Exercise-Induced Engagement of the IL-15/IL15Ra axis Promotes Anti Tumor Immunity

The advent of immune checkpoint blockade has improved patient outcomes, providing durable disease control by reversing localized tumor-mediated immune-suppression and promoting anti-tumor immunity. Despite successes in melanoma and lung cancer, these therapies have largely failed in pancreatic ductal adenocarcinoma (PDA); a 'cold' tumor with the highest mortality rate among all major cancers. PDA is uniquely characterized by multiple intra-pancreatic tumor- and stroma-induced mechanisms of immune-suppression, and there remains a great need to explore creative approaches to improve anti-tumor immune responses in this disease. Herein, we show routine aerobic exercise provides tumor-protective benefits in murine PDA through modulation of both systemic and intra-tumoral immunity. Reversing immune-suppressive properties of both myeloid and T cell populations, we found the anti-tumor benefits of exercise require CD8 T cell activation and expansion in the tumor. Specifically, we report the sub-population of IL15Ra+ CD8 T cells is required for exercise-induced tumor protection and anti-tumor immunity, both of which are abrogated in the context IL-15 blockade.
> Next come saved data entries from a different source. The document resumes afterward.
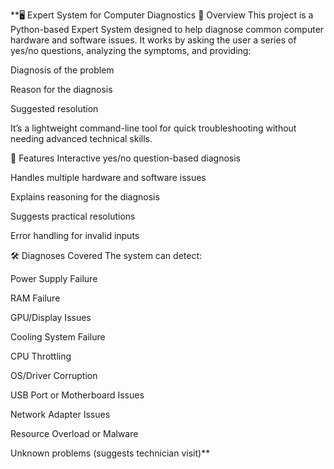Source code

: **🖥 Expert System for Computer Diagnostics
📌 Overview
This project is a Python-based Expert System designed to help diagnose common computer hardware and software issues.
It works by asking the user a series of yes/no questions, analyzing the symptoms, and providing:

Diagnosis of the problem

Reason for the diagnosis

Suggested resolution

It’s a lightweight command-line tool for quick troubleshooting without needing advanced technical skills.

🚀 Features
Interactive yes/no question-based diagnosis

Handles multiple hardware and software issues

Explains reasoning for the diagnosis

Suggests practical resolutions

Error handling for invalid inputs

🛠 Diagnoses Covered
The system can detect:

Power Supply Failure

RAM Failure

GPU/Display Issues

Cooling System Failure

CPU Throttling

OS/Driver Corruption

USB Port or Motherboard Issues

Network Adapter Issues

Resource Overload or Malware

Unknown problems (suggests technician visit)**
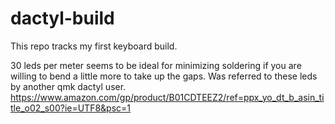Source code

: # dactyl-build
This repo tracks my first keyboard build.


30 leds per meter seems to  be ideal for minimizing soldering if you are willing to bend a little more to take up the gaps.
Was referred to these leds by another qmk dactyl user. https://www.amazon.com/gp/product/B01CDTEEZ2/ref=ppx_yo_dt_b_asin_title_o02_s00?ie=UTF8&psc=1
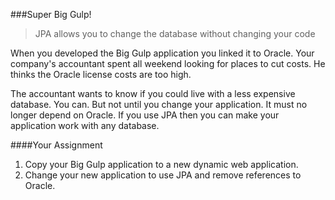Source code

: ###Super Big Gulp!
>JPA allows you to change the database without changing your code


When you developed the Big Gulp application you linked it to Oracle. Your company's accountant spent all weekend looking for places to cut costs. He thinks the Oracle license costs are too high. 

The accountant wants to know if you could live with a less expensive database. You can. But not until you change your application. It must no longer depend on Oracle. If you use JPA then you can make your application work with any database.

####Your Assignment
1. Copy your Big Gulp application to a new dynamic web application.
2. Change your new application to use JPA and remove references to Oracle.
We further show that exercise-induced increases in intra-tumoral T cells are governed by adrenergic signaling and S1P-gradient dependent lymphocyte migration. Finally, we found that combination with aerobic exercise sensitizes pancreatic tumors to anti-PD-1 therapy. Overall, our work highlights the unique mechanisms governing exercise-induced tumor protection in PDA, and uncovers the importance of the interplay between systemic and intra-tumoral immunity to develop innovative strategies to reverse immune-suppression in this devastating disease. Overall design: In this work, we set out to peform unibased analysis of the tumor immune microenvironment in pancretic cancer tumors in response to aerobic exercise. All live leukocytes in control and exercised tumors were isolated and were assessed for changes in the relative proportion of specific immune populations or changes to the transcriptional phenotype within each immune cell subset. Differences in the immune cell infiltrates of control and exercised mice would be used to inform mechanistic insights for exercise-induced tumor protection in pancreatic cancer.

免疫检查点阻断（immune checkpoint blockade）疗法的问世改善了患者的临床结局，通过逆转肿瘤局部介导的免疫抑制、激活抗肿瘤免疫，实现了持久的疾病控制。尽管在黑色素瘤与肺癌中取得了显著成效，但此类疗法在胰腺导管腺癌（pancreatic ductal adenocarcinoma, PDA）中却鲜有突破；胰腺导管腺癌是所有实体瘤中死亡率最高的“冷肿瘤”。该疾病的独特之处在于存在多种胰腺内肿瘤与基质诱导的免疫抑制机制，目前仍亟需探索创新性策略，以改善其抗肿瘤免疫应答。 本研究证实，常规有氧运动可通过调控系统性免疫与瘤内免疫，在小鼠胰腺导管腺癌模型中发挥肿瘤保护作用。在逆转髓系细胞与T细胞群体的免疫抑制特性后，我们发现运动的抗肿瘤益处依赖于肿瘤内CD8⁺ T细胞的激活与扩增。具体而言，我们发现IL15受体α阳性（IL15Ra+）的CD8⁺ T细胞亚群是运动诱导肿瘤保护与抗肿瘤免疫所必需的，且这两种效应在IL-15阻断的条件下均会被完全消除。我们进一步证实，运动诱导的瘤内T细胞浸润增加，受肾上腺素能信号通路与鞘氨醇-1-磷酸（S1P）梯度依赖性淋巴细胞迁移调控。最后，我们发现联合有氧运动可使胰腺肿瘤对抗PD-1治疗增敏。 综上，本研究阐明了运动诱导胰腺导管腺癌肿瘤保护的独特机制，并揭示了系统性免疫与瘤内免疫之间的相互作用在逆转该毁灭性疾病免疫抑制中的重要价值，为开发创新性治疗策略提供了依据。 实验总体设计：本研究旨在探究有氧运动应答状态下胰腺癌肿瘤的肿瘤免疫微环境，并进行无偏分析。我们分离了对照组与运动组小鼠肿瘤中的活性白细胞，随后评估了特定免疫群体的相对比例变化，以及各免疫细胞亚群内的转录表型改变。对照组与运动组小鼠的免疫细胞浸润差异，将用于阐释运动诱导胰腺癌肿瘤保护的分子机制。